Here’s the thing that baffles me about The Burrowers: I saw Petty’s last movie S&MAN at TIFF two years ago and really disliked it. S&MAN was purportedly a documentary about the ultra low-budget, made in someone’s backyard horror movie scene, the kind of filmmaking that makes the dudes from American Movie seem like Corman-esque entrepreneurs—I say “purportedly” because it is that but is also something else, I won’t spoil that either, but I left the theatre feeling pranked, and not in a pleasurable way. Beyond the manipulative rug-pulling that pissed me off, the movie’s focus was on a group of people that I would have gladly crossed the street to avoid, a certain metalhead white trash alcoholic substrata of trailer park culture, and Petty’s documentary aesthetic seemed to stoop to that level. His film, despite the switcheroo, barely seemed a notch above the homemade exercises in masturbatory violence his subjects trafficked in.

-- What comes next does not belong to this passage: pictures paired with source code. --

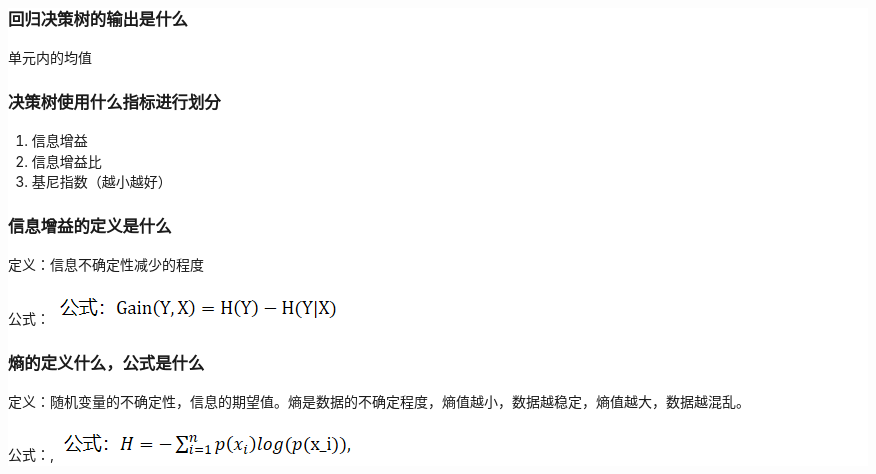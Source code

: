 ### 回归决策树的输出是什么

单元内的均值

### 决策树使用什么指标进行划分

1. 信息增益
2. 信息增益比
3. 基尼指数（越小越好）

### 信息增益的定义是什么

定义：信息不确定性减少的程度

公式：![img](决策树/clip_image034.png)

### 熵的定义什么，公式是什么

定义：随机变量的不确定性，信息的期望值。熵是数据的不确定程度，熵值越小，数据越稳定，熵值越大，数据越混乱。

公式：,![img](决策树/clip_image035.png)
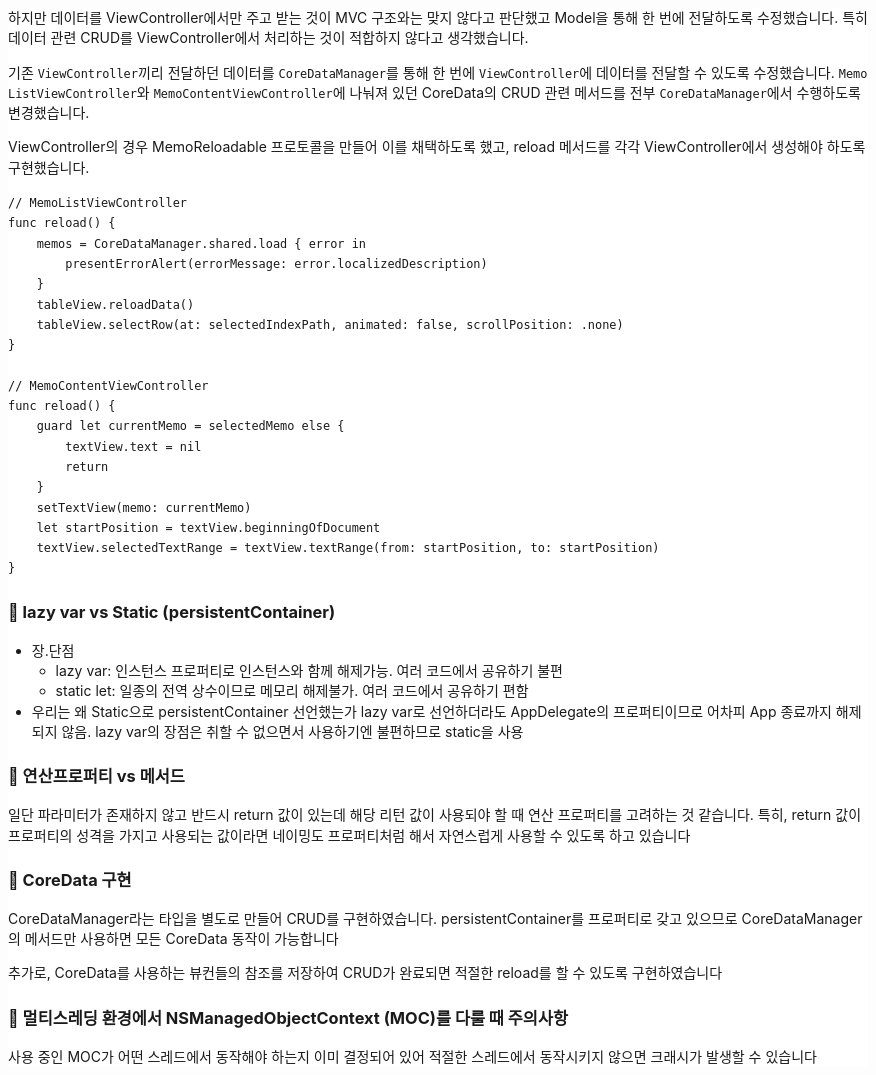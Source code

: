 하지만 데이터를 ViewController에서만 주고 받는 것이 MVC 구조와는 맞지 않다고 판단했고 Model을 통해 한 번에 전달하도록 수정했습니다. 특히 데이터 관련 CRUD를 ViewController에서 처리하는 것이 적합하지 않다고 생각했습니다. 

기존 `ViewController`끼리 전달하던 데이터를 `CoreDataManager`를 통해 한 번에 `ViewController`에 데이터를 전달할 수 있도록 수정했습니다.
`MemoListViewController`와 `MemoContentViewController`에 나눠져 있던 CoreData의 CRUD 관련 메서드를 전부 `CoreDataManager`에서 수행하도록 변경했습니다.

ViewController의 경우 MemoReloadable 프로토콜을 만들어 이를 채택하도록 했고, reload 메서드를 각각 ViewController에서 생성해야 하도록 구현했습니다.
```swift=
// MemoListViewController
func reload() {
    memos = CoreDataManager.shared.load { error in
        presentErrorAlert(errorMessage: error.localizedDescription)
    }
    tableView.reloadData()
    tableView.selectRow(at: selectedIndexPath, animated: false, scrollPosition: .none)
}

// MemoContentViewController
func reload() {
    guard let currentMemo = selectedMemo else {
        textView.text = nil
        return
    }
    setTextView(memo: currentMemo)
    let startPosition = textView.beginningOfDocument
    textView.selectedTextRange = textView.textRange(from: startPosition, to: startPosition)
}
```

### 🔷 lazy var vs Static (persistentContainer)
- 장.단점
    - lazy var: 인스턴스 프로퍼티로 인스턴스와 함께 해제가능. 여러 코드에서 공유하기 불편
    - static let: 일종의 전역 상수이므로 메모리 해제불가. 여러 코드에서 공유하기 편함
- 우리는 왜 Static으로 persistentContainer 선언했는가
lazy var로 선언하더라도 AppDelegate의 프로퍼티이므로 어차피 App 종료까지 해제되지 않음. lazy var의 장점은 취할 수 없으면서 사용하기엔 불편하므로 static을 사용

### 🔷 연산프로퍼티 vs 메서드
일단 파라미터가 존재하지 않고 반드시 return 값이 있는데 해당 리턴 값이 사용되야 할 때 연산 프로퍼티를 고려하는 것 같습니다. 특히, return 값이 프로퍼티의 성격을 가지고 사용되는 값이라면 네이밍도 프로퍼티처럼 해서 자연스럽게 사용할 수 있도록 하고 있습니다

### 🔷 CoreData 구현
CoreDataManager라는 타입을 별도로 만들어 CRUD를 구현하였습니다. persistentContainer를 프로퍼티로 갖고 있으므로 CoreDataManager의 메서드만 사용하면 모든 CoreData 동작이 가능합니다

추가로, CoreData를 사용하는 뷰컨들의 참조를 저장하여 CRUD가 완료되면 적절한 reload를 할 수 있도록 구현하였습니다

### 🔷 멀티스레딩 환경에서 NSManagedObjectContext (MOC)를 다룰 때 주의사항
사용 중인 MOC가 어떤 스레드에서 동작해야 하는지 이미 결정되어 있어 적절한 스레드에서 동작시키지 않으면 크래시가 발생할 수 있습니다
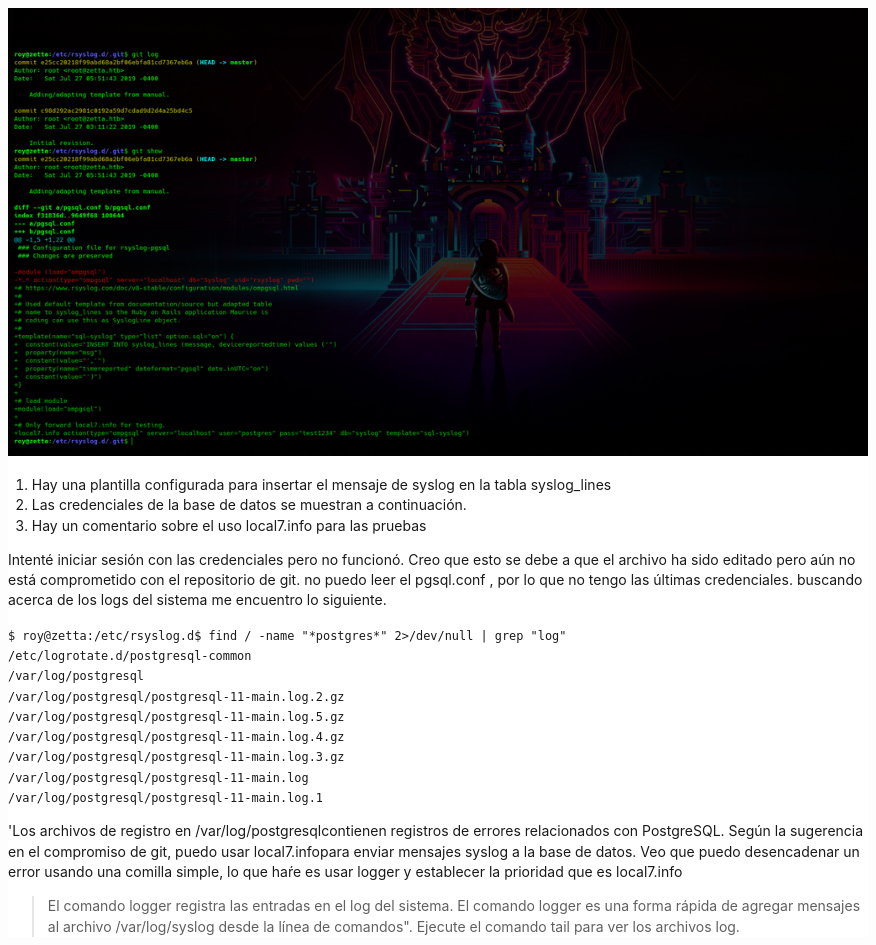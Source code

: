 ![](/assets/img/commons/Zetta/terminal10.png)
1. Hay una plantilla configurada para insertar el mensaje de syslog en la tabla syslog_lines
2. Las credenciales de la base de datos se muestran a continuación.
3. Hay un comentario sobre el uso local7.info para las pruebas

Intenté iniciar sesión con las credenciales pero no funcionó. Creo que esto se debe a que el archivo ha sido editado pero aún no está comprometido con el repositorio de git. no puedo leer el pgsql.conf , por lo que no tengo las últimas credenciales. 
buscando acerca de los logs del sistema me encuentro lo siguiente.
```console
$ roy@zetta:/etc/rsyslog.d$ find / -name "*postgres*" 2>/dev/null | grep "log"
/etc/logrotate.d/postgresql-common
/var/log/postgresql
/var/log/postgresql/postgresql-11-main.log.2.gz
/var/log/postgresql/postgresql-11-main.log.5.gz
/var/log/postgresql/postgresql-11-main.log.4.gz
/var/log/postgresql/postgresql-11-main.log.3.gz
/var/log/postgresql/postgresql-11-main.log
/var/log/postgresql/postgresql-11-main.log.1
```
'Los archivos de registro en /var/log/postgresqlcontienen registros de errores relacionados con PostgreSQL. 
Según la sugerencia en el compromiso de git, puedo usar local7.infopara enviar mensajes syslog a la base de datos. Veo que puedo desencadenar un error usando una comilla simple, lo que haŕe es usar logger y establecer la prioridad que es local7.info

> El comando logger registra las entradas en el log del sistema. El comando logger es una forma rápida de agregar mensajes al archivo /var/log/syslog desde la línea de comandos". Ejecute el comando tail para ver los archivos log.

I felt dirty watching it.

So two years later, here’s Petty again with one of a) the best films of the festival, b) the best horror movies I’ve seen in ages and c) the most gorgeously-shot and brilliantly-acted westerns to come down the pike since Unforgiven. Was this talent coiled inside him as he hung around biker bars with a digicam shooting losers pretending to knife strippers laid out in wax pentagrams? This is a monumental leap forward, and I’m all of a sudden a huge fan, I can’t wait to see what he does next and my head hurts from switching gears that fast. The Burrowers is Petty’s fourth feature film. I’ve seen films that were the director’s tenth that weren’t as assured or well-mounted. And oh yeah, he wrote it, too, this terrific script that not only fuses genres so smoothly it’s like they were thrown together unexpectedly in a telepod, he also manages to comment on extraordinary rendition and class warfare without the slightest hint of beating the audience over the head with metaphor. I could rave for a few more paragraphs, but I expect I’ve overstayed my welcome here already. Great goddamn movie. (****)

I had a ticket to Firaaq this evening, but I wound up pawning it in the rush line. I know I really wanted to see something from India this year, but a week of disc-punishing lines, food court dinners and insomnia finally caught up with me, and I also realized I just wasn’t in any mood to see what was bound to be a really intense drama about south Asian religious strife (on this day of all days). So I retreated back to the east end, and I swear I’ll check out Firaaq if it plays the Varsity this fall.